File: flex.info,  Node: Accessor Methods,  Next: Extra Data,  Prev: Init and Destroy Functions,  Up: Reentrant Detail

Accessing Variables with Reentrant Scanners
-------------------------------------------

   Accessor methods (get/set functions) provide access to common `flex'
variables.

   Many scanners that you build will be part of a larger project.
Portions of your project will need access to `flex' values, such as
`yytext'.  In a non-reentrant scanner, these values are global, so
there is no problem accessing them. However, in a reentrant scanner,
there are no global `flex' values. You can not access them directly.
Instead, you must access `flex' values using accessor methods (get/set
functions). Each accessor method is named `yyget_NAME' or `yyset_NAME',
where `NAME' is the name of the `flex' variable you want. For example:


         /* Set the last character of yytext to NULL. */
         void chop ( yyscan_t scanner )
         {
             int len = yyget_leng( scanner );
             yyget_text( scanner )[len - 1] = '\0';
         }

   The above code may be called from within an action like this:


         %%
         .+\n    { chop( yyscanner );}

   You may find that `%option header-file' is particularly useful for
generating prototypes of all the accessor functions. *Note
option-header::.


File: flex.info,  Node: Extra Data,  Next: About yyscan_t,  Prev: Accessor Methods,  Up: Reentrant Detail

Extra Data
----------

   User-specific data can be stored in `yyextra'.

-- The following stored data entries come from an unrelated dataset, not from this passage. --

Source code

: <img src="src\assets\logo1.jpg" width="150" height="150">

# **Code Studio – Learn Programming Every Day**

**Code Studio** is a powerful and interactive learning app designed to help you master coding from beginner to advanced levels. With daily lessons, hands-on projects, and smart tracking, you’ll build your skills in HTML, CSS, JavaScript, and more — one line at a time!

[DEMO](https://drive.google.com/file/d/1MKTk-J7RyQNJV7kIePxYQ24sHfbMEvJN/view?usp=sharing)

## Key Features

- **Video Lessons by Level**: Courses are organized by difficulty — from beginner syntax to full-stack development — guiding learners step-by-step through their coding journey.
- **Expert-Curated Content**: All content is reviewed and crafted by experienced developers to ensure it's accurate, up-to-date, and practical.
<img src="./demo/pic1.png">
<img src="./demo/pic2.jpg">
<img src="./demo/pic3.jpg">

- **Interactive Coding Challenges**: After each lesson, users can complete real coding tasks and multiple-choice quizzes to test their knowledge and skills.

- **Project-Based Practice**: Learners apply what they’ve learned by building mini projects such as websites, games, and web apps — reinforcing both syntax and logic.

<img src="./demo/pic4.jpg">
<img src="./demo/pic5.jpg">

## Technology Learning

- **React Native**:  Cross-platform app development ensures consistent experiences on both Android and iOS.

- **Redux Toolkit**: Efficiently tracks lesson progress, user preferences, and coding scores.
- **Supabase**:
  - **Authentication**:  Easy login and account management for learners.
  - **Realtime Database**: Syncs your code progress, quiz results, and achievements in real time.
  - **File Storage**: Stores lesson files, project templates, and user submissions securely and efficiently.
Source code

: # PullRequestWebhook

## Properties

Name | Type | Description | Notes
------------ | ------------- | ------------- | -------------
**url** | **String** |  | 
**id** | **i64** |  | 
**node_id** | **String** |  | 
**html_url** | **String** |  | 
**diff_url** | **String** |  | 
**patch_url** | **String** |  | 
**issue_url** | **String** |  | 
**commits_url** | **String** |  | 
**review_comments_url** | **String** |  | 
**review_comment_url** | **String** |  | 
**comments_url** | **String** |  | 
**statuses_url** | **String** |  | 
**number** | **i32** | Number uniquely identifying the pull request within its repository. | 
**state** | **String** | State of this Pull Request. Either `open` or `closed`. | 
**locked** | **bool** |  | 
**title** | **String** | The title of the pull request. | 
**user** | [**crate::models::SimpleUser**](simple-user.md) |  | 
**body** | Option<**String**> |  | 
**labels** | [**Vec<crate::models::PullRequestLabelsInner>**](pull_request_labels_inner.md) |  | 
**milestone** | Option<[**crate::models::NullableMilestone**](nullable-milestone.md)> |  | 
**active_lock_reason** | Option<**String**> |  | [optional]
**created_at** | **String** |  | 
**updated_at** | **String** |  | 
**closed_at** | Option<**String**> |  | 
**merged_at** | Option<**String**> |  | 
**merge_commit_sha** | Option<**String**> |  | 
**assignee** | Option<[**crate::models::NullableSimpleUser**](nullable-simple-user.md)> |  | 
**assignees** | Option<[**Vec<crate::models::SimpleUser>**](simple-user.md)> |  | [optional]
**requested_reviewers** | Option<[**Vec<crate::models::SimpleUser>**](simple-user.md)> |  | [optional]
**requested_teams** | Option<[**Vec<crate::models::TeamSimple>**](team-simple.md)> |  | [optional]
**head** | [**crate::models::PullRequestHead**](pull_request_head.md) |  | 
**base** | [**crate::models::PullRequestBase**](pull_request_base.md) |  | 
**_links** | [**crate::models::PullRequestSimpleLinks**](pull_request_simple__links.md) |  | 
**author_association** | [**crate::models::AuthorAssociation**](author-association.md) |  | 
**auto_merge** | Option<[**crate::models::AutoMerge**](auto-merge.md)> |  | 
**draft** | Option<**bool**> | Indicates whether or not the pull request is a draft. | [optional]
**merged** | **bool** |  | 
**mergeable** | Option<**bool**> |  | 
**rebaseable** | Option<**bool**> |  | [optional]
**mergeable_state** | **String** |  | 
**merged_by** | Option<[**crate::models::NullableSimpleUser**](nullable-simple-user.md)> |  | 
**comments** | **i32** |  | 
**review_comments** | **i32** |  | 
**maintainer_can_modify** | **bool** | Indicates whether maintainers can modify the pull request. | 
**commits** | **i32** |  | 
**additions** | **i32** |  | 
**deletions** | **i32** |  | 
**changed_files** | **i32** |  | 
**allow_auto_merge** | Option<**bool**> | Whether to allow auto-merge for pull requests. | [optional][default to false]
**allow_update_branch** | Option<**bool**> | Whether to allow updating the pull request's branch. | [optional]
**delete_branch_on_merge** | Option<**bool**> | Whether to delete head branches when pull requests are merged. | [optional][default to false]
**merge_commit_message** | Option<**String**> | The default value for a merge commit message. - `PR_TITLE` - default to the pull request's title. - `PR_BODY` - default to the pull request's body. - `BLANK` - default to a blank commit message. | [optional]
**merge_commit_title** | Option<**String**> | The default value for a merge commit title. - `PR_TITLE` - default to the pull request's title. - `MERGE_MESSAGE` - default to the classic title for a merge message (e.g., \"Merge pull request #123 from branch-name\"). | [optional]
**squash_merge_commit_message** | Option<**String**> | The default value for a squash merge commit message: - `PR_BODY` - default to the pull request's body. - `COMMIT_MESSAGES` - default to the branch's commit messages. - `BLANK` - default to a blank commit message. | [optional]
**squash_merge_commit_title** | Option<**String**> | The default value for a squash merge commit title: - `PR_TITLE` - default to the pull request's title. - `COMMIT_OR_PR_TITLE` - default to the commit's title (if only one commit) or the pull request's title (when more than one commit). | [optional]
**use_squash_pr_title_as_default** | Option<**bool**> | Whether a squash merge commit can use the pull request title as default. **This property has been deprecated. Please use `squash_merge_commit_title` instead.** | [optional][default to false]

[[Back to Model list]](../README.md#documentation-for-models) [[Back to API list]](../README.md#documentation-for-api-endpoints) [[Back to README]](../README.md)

   In a reentrant scanner, it is unwise to use global variables to
communicate with or maintain state between different pieces of your
program.  However, you may need access to external data or invoke
external functions from within the scanner actions.  Likewise, you may
need to pass information to your scanner (e.g., open file descriptors,
or database connections).  In a non-reentrant scanner, the only way to
do this would be through the use of global variables.  `Flex' allows
you to store arbitrary, "extra" data in a scanner.  This data is
accessible through the accessor methods `yyget_extra' and `yyset_extra'
from outside the scanner, and through the shortcut macro `yyextra' from
within the scanner itself. They are defined as follows:


         #define YY_EXTRA_TYPE  void*
         YY_EXTRA_TYPE  yyget_extra ( yyscan_t scanner );
         void           yyset_extra ( YY_EXTRA_TYPE arbitrary_data , yyscan_t scanner);

   By default, `YY_EXTRA_TYPE' is defined as type `void *'.  You will
have to cast `yyextra' and the return value from `yyget_extra' to the
appropriate value each time you access the extra data.  To avoid
casting, you may override the default type by defining `YY_EXTRA_TYPE'
in section 1 of your scanner:


         /* An example of overriding YY_EXTRA_TYPE. */
         %{
         #include <sys/stat.h>
         #include <unistd.h>
         #define YY_EXTRA_TYPE  struct stat*
         %}
         %option reentrant
         %%
     
         __filesize__     printf( "%ld", yyextra->st_size  );
         __lastmod__      printf( "%ld", yyextra->st_mtime );
         %%
         void scan_file( char* filename )
         {
             yyscan_t scanner;
             struct stat buf;
     
             yylex_init ( &scanner );
             yyset_in( fopen(filename,"r"), scanner );
     
             stat( filename, &buf);
             yyset_extra( &buf, scanner );
             yylex ( scanner );
             yylex_destroy( scanner );
        }


File: flex.info,  Node: About yyscan_t,  Prev: Extra Data,  Up: Reentrant Detail

About yyscan_t
--------------

   `yyscan_t' is defined as:


          typedef void* yyscan_t;

   It is initialized by `yylex_init()' to point to an internal
structure. You should never access this value directly. In particular,
you should never attempt to free it (use `yylex_destroy()' instead.)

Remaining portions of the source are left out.